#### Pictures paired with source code
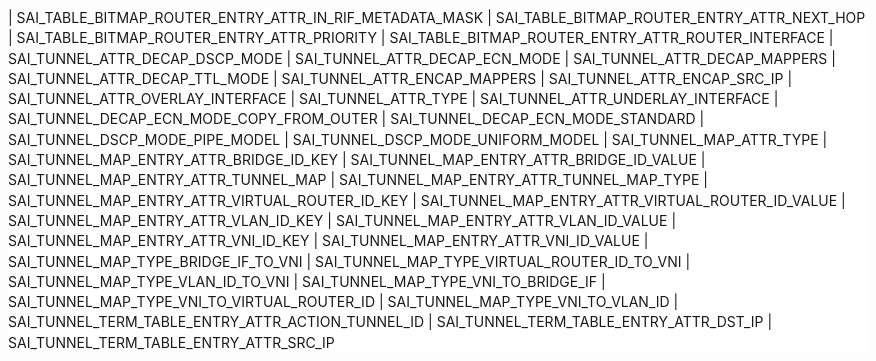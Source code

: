 | SAI_TABLE_BITMAP_ROUTER_ENTRY_ATTR_IN_RIF_METADATA_MASK
| SAI_TABLE_BITMAP_ROUTER_ENTRY_ATTR_NEXT_HOP
| SAI_TABLE_BITMAP_ROUTER_ENTRY_ATTR_PRIORITY
| SAI_TABLE_BITMAP_ROUTER_ENTRY_ATTR_ROUTER_INTERFACE
| SAI_TUNNEL_ATTR_DECAP_DSCP_MODE
| SAI_TUNNEL_ATTR_DECAP_ECN_MODE
| SAI_TUNNEL_ATTR_DECAP_MAPPERS
| SAI_TUNNEL_ATTR_DECAP_TTL_MODE
| SAI_TUNNEL_ATTR_ENCAP_MAPPERS
| SAI_TUNNEL_ATTR_ENCAP_SRC_IP
| SAI_TUNNEL_ATTR_OVERLAY_INTERFACE
| SAI_TUNNEL_ATTR_TYPE
| SAI_TUNNEL_ATTR_UNDERLAY_INTERFACE
| SAI_TUNNEL_DECAP_ECN_MODE_COPY_FROM_OUTER
| SAI_TUNNEL_DECAP_ECN_MODE_STANDARD
| SAI_TUNNEL_DSCP_MODE_PIPE_MODEL
| SAI_TUNNEL_DSCP_MODE_UNIFORM_MODEL
| SAI_TUNNEL_MAP_ATTR_TYPE
| SAI_TUNNEL_MAP_ENTRY_ATTR_BRIDGE_ID_KEY
| SAI_TUNNEL_MAP_ENTRY_ATTR_BRIDGE_ID_VALUE
| SAI_TUNNEL_MAP_ENTRY_ATTR_TUNNEL_MAP
| SAI_TUNNEL_MAP_ENTRY_ATTR_TUNNEL_MAP_TYPE
| SAI_TUNNEL_MAP_ENTRY_ATTR_VIRTUAL_ROUTER_ID_KEY
| SAI_TUNNEL_MAP_ENTRY_ATTR_VIRTUAL_ROUTER_ID_VALUE
| SAI_TUNNEL_MAP_ENTRY_ATTR_VLAN_ID_KEY
| SAI_TUNNEL_MAP_ENTRY_ATTR_VLAN_ID_VALUE
| SAI_TUNNEL_MAP_ENTRY_ATTR_VNI_ID_KEY
| SAI_TUNNEL_MAP_ENTRY_ATTR_VNI_ID_VALUE
| SAI_TUNNEL_MAP_TYPE_BRIDGE_IF_TO_VNI
| SAI_TUNNEL_MAP_TYPE_VIRTUAL_ROUTER_ID_TO_VNI
| SAI_TUNNEL_MAP_TYPE_VLAN_ID_TO_VNI
| SAI_TUNNEL_MAP_TYPE_VNI_TO_BRIDGE_IF
| SAI_TUNNEL_MAP_TYPE_VNI_TO_VIRTUAL_ROUTER_ID
| SAI_TUNNEL_MAP_TYPE_VNI_TO_VLAN_ID
| SAI_TUNNEL_TERM_TABLE_ENTRY_ATTR_ACTION_TUNNEL_ID
| SAI_TUNNEL_TERM_TABLE_ENTRY_ATTR_DST_IP
| SAI_TUNNEL_TERM_TABLE_ENTRY_ATTR_SRC_IP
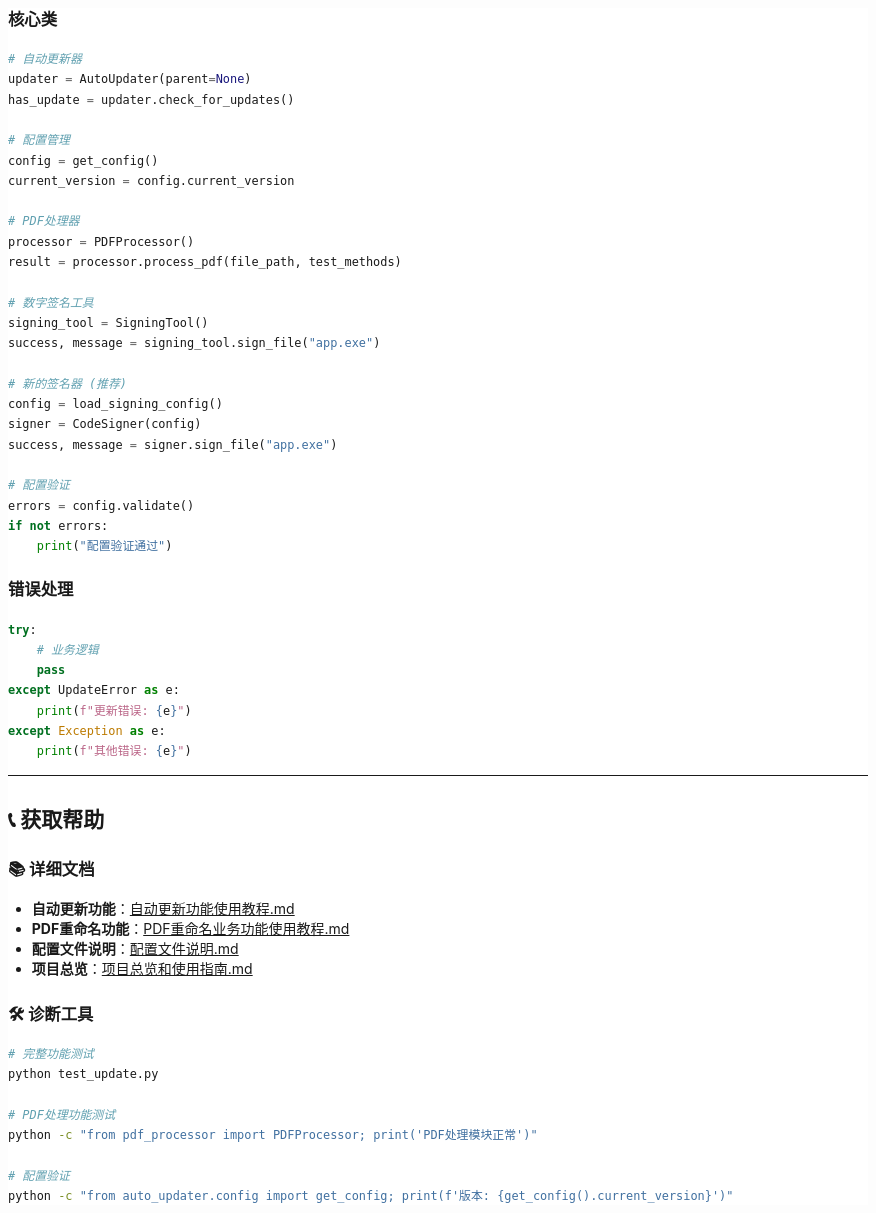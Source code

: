 ### 核心类
```python
# 自动更新器
updater = AutoUpdater(parent=None)
has_update = updater.check_for_updates()

# 配置管理
config = get_config()
current_version = config.current_version

# PDF处理器
processor = PDFProcessor()
result = processor.process_pdf(file_path, test_methods)

# 数字签名工具
signing_tool = SigningTool()
success, message = signing_tool.sign_file("app.exe")

# 新的签名器 (推荐)
config = load_signing_config()
signer = CodeSigner(config)
success, message = signer.sign_file("app.exe")

# 配置验证
errors = config.validate()
if not errors:
    print("配置验证通过")
```

### 错误处理
```python
try:
    # 业务逻辑
    pass
except UpdateError as e:
    print(f"更新错误: {e}")
except Exception as e:
    print(f"其他错误: {e}")
```

---

## 📞 获取帮助

### 📚 详细文档
- **自动更新功能**：[自动更新功能使用教程.md](./自动更新功能使用教程.md)
- **PDF重命名功能**：[PDF重命名业务功能使用教程.md](./PDF重命名业务功能使用教程.md)
- **配置文件说明**：[配置文件说明.md](./配置文件说明.md)
- **项目总览**：[项目总览和使用指南.md](./项目总览和使用指南.md)

### 🛠️ 诊断工具
```bash
# 完整功能测试
python test_update.py

# PDF处理功能测试
python -c "from pdf_processor import PDFProcessor; print('PDF处理模块正常')"

# 配置验证
python -c "from auto_updater.config import get_config; print(f'版本: {get_config().current_version}')"
```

#### Task to carry out
Copy out the data above exactly, except the pictures.

#### Solved exercise
Source code

: | SAI_TABLE_BITMAP_ROUTER_ENTRY_ATTR_IN_RIF_METADATA_MASK
| SAI_TABLE_BITMAP_ROUTER_ENTRY_ATTR_NEXT_HOP
| SAI_TABLE_BITMAP_ROUTER_ENTRY_ATTR_PRIORITY
| SAI_TABLE_BITMAP_ROUTER_ENTRY_ATTR_ROUTER_INTERFACE
| SAI_TUNNEL_ATTR_DECAP_DSCP_MODE
| SAI_TUNNEL_ATTR_DECAP_ECN_MODE
| SAI_TUNNEL_ATTR_DECAP_MAPPERS
| SAI_TUNNEL_ATTR_DECAP_TTL_MODE
| SAI_TUNNEL_ATTR_ENCAP_MAPPERS
| SAI_TUNNEL_ATTR_ENCAP_SRC_IP
| SAI_TUNNEL_ATTR_OVERLAY_INTERFACE
| SAI_TUNNEL_ATTR_TYPE
| SAI_TUNNEL_ATTR_UNDERLAY_INTERFACE
| SAI_TUNNEL_DECAP_ECN_MODE_COPY_FROM_OUTER
| SAI_TUNNEL_DECAP_ECN_MODE_STANDARD
| SAI_TUNNEL_DSCP_MODE_PIPE_MODEL
| SAI_TUNNEL_DSCP_MODE_UNIFORM_MODEL
| SAI_TUNNEL_MAP_ATTR_TYPE
| SAI_TUNNEL_MAP_ENTRY_ATTR_BRIDGE_ID_KEY
| SAI_TUNNEL_MAP_ENTRY_ATTR_BRIDGE_ID_VALUE
| SAI_TUNNEL_MAP_ENTRY_ATTR_TUNNEL_MAP
| SAI_TUNNEL_MAP_ENTRY_ATTR_TUNNEL_MAP_TYPE
| SAI_TUNNEL_MAP_ENTRY_ATTR_VIRTUAL_ROUTER_ID_KEY
| SAI_TUNNEL_MAP_ENTRY_ATTR_VIRTUAL_ROUTER_ID_VALUE
| SAI_TUNNEL_MAP_ENTRY_ATTR_VLAN_ID_KEY
| SAI_TUNNEL_MAP_ENTRY_ATTR_VLAN_ID_VALUE
| SAI_TUNNEL_MAP_ENTRY_ATTR_VNI_ID_KEY
| SAI_TUNNEL_MAP_ENTRY_ATTR_VNI_ID_VALUE
| SAI_TUNNEL_MAP_TYPE_BRIDGE_IF_TO_VNI
| SAI_TUNNEL_MAP_TYPE_VIRTUAL_ROUTER_ID_TO_VNI
| SAI_TUNNEL_MAP_TYPE_VLAN_ID_TO_VNI
| SAI_TUNNEL_MAP_TYPE_VNI_TO_BRIDGE_IF
| SAI_TUNNEL_MAP_TYPE_VNI_TO_VIRTUAL_ROUTER_ID
| SAI_TUNNEL_MAP_TYPE_VNI_TO_VLAN_ID
| SAI_TUNNEL_TERM_TABLE_ENTRY_ATTR_ACTION_TUNNEL_ID
| SAI_TUNNEL_TERM_TABLE_ENTRY_ATTR_DST_IP
| SAI_TUNNEL_TERM_TABLE_ENTRY_ATTR_SRC_IP
Source code

: ### 核心类
```python
# 自动更新器
updater = AutoUpdater(parent=None)
has_update = updater.check_for_updates()

# 配置管理
config = get_config()
current_version = config.current_version

# PDF处理器
processor = PDFProcessor()
result = processor.process_pdf(file_path, test_methods)

# 数字签名工具
signing_tool = SigningTool()
success, message = signing_tool.sign_file("app.exe")

# 新的签名器 (推荐)
config = load_signing_config()
signer = CodeSigner(config)
success, message = signer.sign_file("app.exe")

# 配置验证
errors = config.validate()
if not errors:
    print("配置验证通过")
```

### 错误处理
```python
try:
    # 业务逻辑
    pass
except UpdateError as e:
    print(f"更新错误: {e}")
except Exception as e:
    print(f"其他错误: {e}")
```

---

## 📞 获取帮助

### 📚 详细文档
- **自动更新功能**：[自动更新功能使用教程.md](./自动更新功能使用教程.md)
- **PDF重命名功能**：[PDF重命名业务功能使用教程.md](./PDF重命名业务功能使用教程.md)
- **配置文件说明**：[配置文件说明.md](./配置文件说明.md)
- **项目总览**：[项目总览和使用指南.md](./项目总览和使用指南.md)

### 🛠️ 诊断工具
```bash
# 完整功能测试
python test_update.py

# PDF处理功能测试
python -c "from pdf_processor import PDFProcessor; print('PDF处理模块正常')"

# 配置验证
python -c "from auto_updater.config import get_config; print(f'版本: {get_config().current_version}')"
```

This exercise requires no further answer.